>>>

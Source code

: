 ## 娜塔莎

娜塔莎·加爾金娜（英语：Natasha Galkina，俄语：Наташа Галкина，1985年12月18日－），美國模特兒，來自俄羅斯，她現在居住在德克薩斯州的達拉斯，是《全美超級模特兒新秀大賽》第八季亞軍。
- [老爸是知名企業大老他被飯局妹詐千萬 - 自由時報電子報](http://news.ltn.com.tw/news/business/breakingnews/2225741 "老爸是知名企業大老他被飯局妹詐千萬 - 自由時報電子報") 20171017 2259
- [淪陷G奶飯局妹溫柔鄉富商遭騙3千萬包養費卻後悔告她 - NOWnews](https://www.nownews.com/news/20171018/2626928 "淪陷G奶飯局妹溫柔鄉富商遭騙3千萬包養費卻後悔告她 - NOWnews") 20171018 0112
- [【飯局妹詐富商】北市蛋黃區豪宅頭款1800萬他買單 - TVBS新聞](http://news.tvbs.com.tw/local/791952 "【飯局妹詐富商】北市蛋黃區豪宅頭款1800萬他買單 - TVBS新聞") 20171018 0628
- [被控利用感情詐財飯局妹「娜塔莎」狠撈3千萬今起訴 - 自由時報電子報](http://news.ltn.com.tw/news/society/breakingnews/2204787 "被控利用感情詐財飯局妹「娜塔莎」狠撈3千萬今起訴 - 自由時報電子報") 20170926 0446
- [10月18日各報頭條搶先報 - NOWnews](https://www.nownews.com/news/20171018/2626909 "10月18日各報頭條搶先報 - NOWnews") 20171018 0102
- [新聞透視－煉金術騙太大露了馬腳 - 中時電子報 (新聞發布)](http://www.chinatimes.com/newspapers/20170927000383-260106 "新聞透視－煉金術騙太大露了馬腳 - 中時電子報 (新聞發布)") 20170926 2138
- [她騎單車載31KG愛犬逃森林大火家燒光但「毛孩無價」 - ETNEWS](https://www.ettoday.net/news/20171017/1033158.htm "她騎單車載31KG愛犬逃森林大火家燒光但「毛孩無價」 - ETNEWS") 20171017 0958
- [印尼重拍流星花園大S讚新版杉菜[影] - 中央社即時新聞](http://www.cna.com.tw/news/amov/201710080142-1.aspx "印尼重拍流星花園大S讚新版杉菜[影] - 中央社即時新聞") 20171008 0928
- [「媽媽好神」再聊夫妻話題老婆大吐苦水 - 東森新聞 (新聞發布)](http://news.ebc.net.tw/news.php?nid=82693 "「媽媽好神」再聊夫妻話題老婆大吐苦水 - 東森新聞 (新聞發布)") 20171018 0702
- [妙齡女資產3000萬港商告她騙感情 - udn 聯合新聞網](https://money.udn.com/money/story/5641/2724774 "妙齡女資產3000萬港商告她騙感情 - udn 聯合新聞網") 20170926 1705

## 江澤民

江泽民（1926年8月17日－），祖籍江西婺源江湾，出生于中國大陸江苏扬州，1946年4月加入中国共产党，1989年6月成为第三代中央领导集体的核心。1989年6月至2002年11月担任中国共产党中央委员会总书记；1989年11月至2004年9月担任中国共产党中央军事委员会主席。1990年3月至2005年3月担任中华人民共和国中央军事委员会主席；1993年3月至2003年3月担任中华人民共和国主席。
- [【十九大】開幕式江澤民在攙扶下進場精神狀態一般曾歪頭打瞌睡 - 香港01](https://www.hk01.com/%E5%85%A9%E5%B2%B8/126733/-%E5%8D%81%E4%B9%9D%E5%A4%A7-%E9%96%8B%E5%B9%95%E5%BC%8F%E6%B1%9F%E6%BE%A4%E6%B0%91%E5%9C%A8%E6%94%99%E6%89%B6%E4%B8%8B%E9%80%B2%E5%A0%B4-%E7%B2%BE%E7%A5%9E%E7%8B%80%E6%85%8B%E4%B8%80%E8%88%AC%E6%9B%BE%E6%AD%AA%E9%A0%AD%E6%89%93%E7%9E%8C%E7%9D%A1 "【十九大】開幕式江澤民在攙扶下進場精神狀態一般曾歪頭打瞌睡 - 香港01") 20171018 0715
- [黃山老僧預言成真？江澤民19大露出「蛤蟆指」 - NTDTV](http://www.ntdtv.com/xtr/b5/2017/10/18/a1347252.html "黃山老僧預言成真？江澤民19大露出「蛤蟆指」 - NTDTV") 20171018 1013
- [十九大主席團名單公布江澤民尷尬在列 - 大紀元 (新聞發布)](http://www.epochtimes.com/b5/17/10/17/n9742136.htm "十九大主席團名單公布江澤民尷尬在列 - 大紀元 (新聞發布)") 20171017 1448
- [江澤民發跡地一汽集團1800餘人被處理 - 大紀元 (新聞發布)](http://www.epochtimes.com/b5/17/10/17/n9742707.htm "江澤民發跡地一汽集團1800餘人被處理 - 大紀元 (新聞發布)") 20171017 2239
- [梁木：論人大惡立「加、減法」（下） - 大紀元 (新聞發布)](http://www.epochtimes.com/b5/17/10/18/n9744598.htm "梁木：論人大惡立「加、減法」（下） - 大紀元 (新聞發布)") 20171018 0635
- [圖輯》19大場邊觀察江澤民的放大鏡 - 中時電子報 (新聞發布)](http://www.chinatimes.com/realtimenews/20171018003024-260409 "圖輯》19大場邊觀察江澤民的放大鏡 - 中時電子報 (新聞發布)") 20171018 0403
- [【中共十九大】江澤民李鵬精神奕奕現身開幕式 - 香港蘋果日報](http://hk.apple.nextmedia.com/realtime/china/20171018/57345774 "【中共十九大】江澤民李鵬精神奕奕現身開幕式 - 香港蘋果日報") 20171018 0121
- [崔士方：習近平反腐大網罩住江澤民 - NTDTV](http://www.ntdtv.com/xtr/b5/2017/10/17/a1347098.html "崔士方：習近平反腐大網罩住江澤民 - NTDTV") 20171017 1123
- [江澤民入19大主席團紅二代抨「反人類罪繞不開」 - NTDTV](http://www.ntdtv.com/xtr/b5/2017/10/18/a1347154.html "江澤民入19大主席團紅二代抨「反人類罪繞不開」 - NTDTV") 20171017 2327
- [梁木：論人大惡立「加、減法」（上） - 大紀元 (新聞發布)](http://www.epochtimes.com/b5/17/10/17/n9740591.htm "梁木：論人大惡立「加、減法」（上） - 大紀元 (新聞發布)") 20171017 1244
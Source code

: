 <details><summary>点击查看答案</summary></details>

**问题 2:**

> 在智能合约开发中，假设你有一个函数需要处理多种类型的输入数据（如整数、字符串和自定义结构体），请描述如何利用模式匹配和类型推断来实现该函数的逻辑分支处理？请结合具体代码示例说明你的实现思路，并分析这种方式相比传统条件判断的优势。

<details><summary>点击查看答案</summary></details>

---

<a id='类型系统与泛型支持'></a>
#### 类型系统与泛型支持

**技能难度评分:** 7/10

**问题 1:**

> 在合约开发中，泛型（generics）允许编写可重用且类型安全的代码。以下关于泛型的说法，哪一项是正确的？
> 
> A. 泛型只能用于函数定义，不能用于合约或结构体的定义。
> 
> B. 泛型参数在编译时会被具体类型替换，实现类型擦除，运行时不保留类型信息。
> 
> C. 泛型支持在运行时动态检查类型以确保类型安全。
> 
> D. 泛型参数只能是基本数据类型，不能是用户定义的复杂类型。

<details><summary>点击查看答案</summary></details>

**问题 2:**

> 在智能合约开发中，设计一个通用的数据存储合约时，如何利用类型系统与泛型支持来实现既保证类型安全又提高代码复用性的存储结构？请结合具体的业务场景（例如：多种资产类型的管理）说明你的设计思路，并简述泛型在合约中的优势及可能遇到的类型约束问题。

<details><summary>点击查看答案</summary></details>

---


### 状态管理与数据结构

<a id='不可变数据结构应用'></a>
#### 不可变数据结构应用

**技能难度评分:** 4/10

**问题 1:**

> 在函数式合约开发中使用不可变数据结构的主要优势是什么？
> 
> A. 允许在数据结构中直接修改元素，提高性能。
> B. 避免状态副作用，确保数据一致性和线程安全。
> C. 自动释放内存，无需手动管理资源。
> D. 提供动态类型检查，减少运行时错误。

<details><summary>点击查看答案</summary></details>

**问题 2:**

<<<

• **REQUIRED ACTION**: An exact printout is needed of the lines from the one containing "<a id='类型系统与泛型支持'></a>" through the end of the listing above, both of those lines included, and nothing else.

• **TASK SOLUTION**:
<a id='类型系统与泛型支持'></a>
#### 类型系统与泛型支持

**技能难度评分:** 7/10

**问题 1:**

> 在合约开发中，泛型（generics）允许编写可重用且类型安全的代码。以下关于泛型的说法，哪一项是正确的？
> 
> A. 泛型只能用于函数定义，不能用于合约或结构体的定义。
> 
> B. 泛型参数在编译时会被具体类型替换，实现类型擦除，运行时不保留类型信息。
> 
> C. 泛型支持在运行时动态检查类型以确保类型安全。
> 
> D. 泛型参数只能是基本数据类型，不能是用户定义的复杂类型。

<details><summary>点击查看答案</summary></details>

**问题 2:**

> 在智能合约开发中，设计一个通用的数据存储合约时，如何利用类型系统与泛型支持来实现既保证类型安全又提高代码复用性的存储结构？请结合具体的业务场景（例如：多种资产类型的管理）说明你的设计思路，并简述泛型在合约中的优势及可能遇到的类型约束问题。

<details><summary>点击查看答案</summary></details>

---


### 状态管理与数据结构

<a id='不可变数据结构应用'></a>
#### 不可变数据结构应用

**技能难度评分:** 4/10

**问题 1:**

> 在函数式合约开发中使用不可变数据结构的主要优势是什么？
> 
> A. 允许在数据结构中直接修改元素，提高性能。
> B. 避免状态副作用，确保数据一致性和线程安全。
> C. 自动释放内存，无需手动管理资源。
> D. 提供动态类型检查，减少运行时错误。

<details><summary>点击查看答案</summary></details>

**问题 2:**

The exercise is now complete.